Why is it that banking trojans are a problem when all online banks are HTTPS secured and many of them employ multi-factor authentication?
The answer: Humans are not digital.
If we would have a network cable attached to our brain, and our brain could decrypt and encrypt SSL, there would be no problem. However, due to the "analog" interfaces which human beings have, a web browser has to decrypt the traffic and convert it into images (text characters, icons, et cetera) and sounds. This means that a malicious application that can modify the browser memory can control what the user sees, and what he then sends to the bank via in-band communications. It is technically possible for malware to free ride on authenticated sessions with online services and feed or modify transactions.

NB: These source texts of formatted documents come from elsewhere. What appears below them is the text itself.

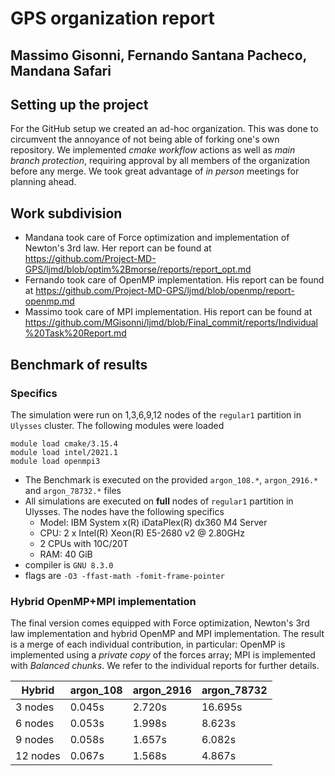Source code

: # GPS organization report

## Massimo Gisonni, Fernando Santana Pacheco, Mandana Safari 

## Setting up the project

For the GitHub setup we created an ad-hoc organization. This was done to circumvent the annoyance of not being able of forking one's own repository. We implemented *cmake workflow* actions as well as *main branch protection*, requiring approval by all members of the organization before any merge. We took great advantage of *in person* meetings for planning ahead.



## Work subdivision

+ Mandana took care of Force optimization and implementation of Newton's 3rd law. Her report can be found at https://github.com/Project-MD-GPS/ljmd/blob/optim%2Bmorse/reports/report_opt.md
+ Fernando took care of OpenMP implementation. His report can be found at https://github.com/Project-MD-GPS/ljmd/blob/openmp/report-openmp.md
+ Massimo took care of MPI implementation. His report can be found at https://github.com/MGisonni/ljmd/blob/Final_commit/reports/Individual%20Task%20Report.md

## Benchmark of results

### Specifics

The simulation were run on 1,3,6,9,12 nodes of the `regular1` partition in `Ulysses` cluster. The following modules were loaded

    module load cmake/3.15.4
	module load intel/2021.1
	module load openmpi3

+ The Benchmark is executed on the provided `argon_108.*`, `argon_2916.*` and `argon_78732.*` files
+ All simulations are executed on **full** nodes of `regular1` partition in Ulysses. The nodes have the following specifics 
    + Model: IBM System x(R) iDataPlex(R) dx360 M4 Server
    + CPU: 2 x Intel(R) Xeon(R) E5-2680 v2 @ 2.80GHz
    + 2 CPUs with 10C/20T
    + RAM: 40 GiB
+ compiler is `GNU 8.3.0` 
+ flags are `-O3 -ffast-math -fomit-frame-pointer`



### Hybrid OpenMP+MPI implementation

The final version comes equipped with Force optimization, Newton's 3rd law implementation and hybrid OpenMP and MPI implementation. The result is a merge of each individual contribution, in particular: OpenMP is implemented using a *private copy* of the forces array; MPI is implemented with *Balanced chunks*. We refer to the individual reports for further details.

| Hybrid   | argon_108 | argon_2916 | argon_78732 |
|----------|-----------|------------|-------------|
| 3 nodes  | 0.045s    | 2.720s     | 16.695s     |
| 6 nodes  | 0.053s    | 1.998s     | 8.623s      |
| 9 nodes  | 0.058s    | 1.657s     | 6.082s      |
| 12 nodes | 0.067s    | 1.568s     | 4.867s      |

If malware can modify the memory of the browser, or some other application, it can gain control. This is not just a problem for online banking and not just with malware. For example, current MMORPG games typically do quite a bit of the computation needed on the client side. Not all of this computation is graphics processing. This creates the possibility for cheating in games by patching the client or its memory locally on the host (Greg Hoglund and Gary McGraw have written a book called "Exploiting Online Games: Cheating Massively Distributed Systems " on the subject). Another good example of this "client-side dilemma" is voting. Imagine sitting at home on your couch while using your web browser to vote in your local/state/national elections. If and when this becomes possible, malware may be used to rig votes.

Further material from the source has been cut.